Sundar Pichai sat down with Logan Kilpatrick on the latest episode of the podcast Google AI: Release Notes to do something that sometimes feels a bit odd: speak plainly about where AI at Google is headed and why past decisions matter today. Want to know why Gemini 3 is on every headline and what role quantum computing plays in all this? This conversation, published on November 25, 2025, sums it up.
Qué dijo Sundar sobre la estrategia "AI-first"
Pichai recalled the 2016 decision to go "AI-first" as a strategic bet: it wasn’t a fad, but the foundation for sustained investments in models, infrastructure, and talent. That seed is what lets Google release things like Gemini 3 and Nano Banana Pro without them being last-minute improvisations.
Why does that matter for you? Because long-term decisions shape which tools reach users and how stable they are. If you’re a creator, entrepreneur, or just a curious user, this explains why some products work better today: there’s infrastructure and a team behind them.
"I think in about five years we'll be having breathless excitement about quantum, hopefully, like we are having with AI today."
That quote sums up two things: technological ambition and a time horizon. It’s not an immediate promise; it’s a strategic bet.
Novedades clave: Gemini 3 y Nano Banana Pro
The conversation mentioned recent releases that symbolize progress. Gemini 3 comes up as the most visible example: a model that reflects investments in multimodal capabilities and in making AI more useful for real tasks.
Nano Banana Pro sounds less flashy and more technical, but the idea is the same: diversify offerings for different uses and deployment sizes. Put simply, Google is testing different ways to bring powerful AI both to large platforms and to devices or lighter use cases.

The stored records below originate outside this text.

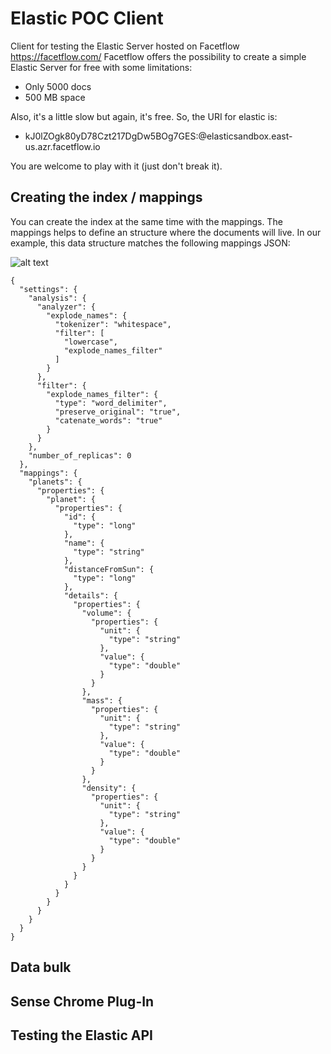 # Elastic POC Client

Client for testing the Elastic Server hosted on Facetflow https://facetflow.com/
Facetflow offers the possibility to create a simple Elastic Server for free with some limitations:

* Only 5000 docs
* 500 MB space

Also, it's a little slow but again, it's free. So, the URI for elastic is: 

* kJ0lZOgk80yD78Czt217DgDw5BOg7GES:@elasticsandbox.east-us.azr.facetflow.io

You are welcome to play with it (just don't break it).

## Creating the index / mappings

You can create the index at the same time with the mappings. The mappings helps to define an structure where the documents will live. In our example, this data structure matches the following mappings JSON:

![alt text](planet.png "Planet data structure")

    {
      "settings": {
        "analysis": {
          "analyzer": {
            "explode_names": {
              "tokenizer": "whitespace",
              "filter": [
                "lowercase",
                "explode_names_filter"
              ]
            }
          },
          "filter": {
            "explode_names_filter": {
              "type": "word_delimiter",
              "preserve_original": "true",
              "catenate_words": "true"
            }
          }
        },
        "number_of_replicas": 0
      },
      "mappings": {
        "planets": {
          "properties": {
            "planet": {
              "properties": {
                "id": {
                  "type": "long"
                },
                "name": {
                  "type": "string"
                },
                "distanceFromSun": {
                  "type": "long"
                },
                "details": {
                  "properties": {
                    "volume": {
                      "properties": {
                        "unit": {
                          "type": "string"
                        },
                        "value": {
                          "type": "double"
                        }
                      }
                    },
                    "mass": {
                      "properties": {
                        "unit": {
                          "type": "string"
                        },
                        "value": {
                          "type": "double"
                        }
                      }
                    },
                    "density": {
                      "properties": {
                        "unit": {
                          "type": "string"
                        },
                        "value": {
                          "type": "double"
                        }
                      }
                    }
                  }
                }
              }
            }
          }
        }
      }
    }

## Data bulk



## Sense Chrome Plug-In



## Testing the Elastic API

Mirada al futuro: apuestas a largo plazo y computación cuántica
Pichai doesn’t stop at immediate news. He talks about the coming decade and how technologies like quantum computing could trigger another wave of change. Can quantum computing drive more powerful models or speed up discoveries? That’s the bet, and the expectation is that in a few years the excitement could mirror what AI generates today.
For people working in tech, this is an invitation to think long-term: not just about the next model, but about the infrastructure, ethics, and research that will enable the next wave.
Qué puedes hacer ahora
- If you want to understand the changes: listen to the full episode to catch nuances and concrete examples.
- If you work on products: evaluate how to incorporate more capable models without losing focus on safety and user experience.
- If you’re a curious user: watch how these decisions affect privacy, accessibility, and usefulness in your daily tools.
Sound ambitious? Yes. Out of reach? Not necessarily. The conversation shows that today’s AI is the product of accumulated decisions and that big bets take time.
Dónde ver y escuchar
You can watch the full conversation on the episode page or listen to the podcast on YouTube, Apple Podcasts, or Spotify. It’s a good way to hear priorities and tone directly from the CEO.
Think of this as an X-ray: a headline isn’t enough, it’s worth listening to the pulse and the doubts that came up in the talk. In the end, big companies announce technologies; the interesting part is how those decisions translate into tools you’ll use tomorrow.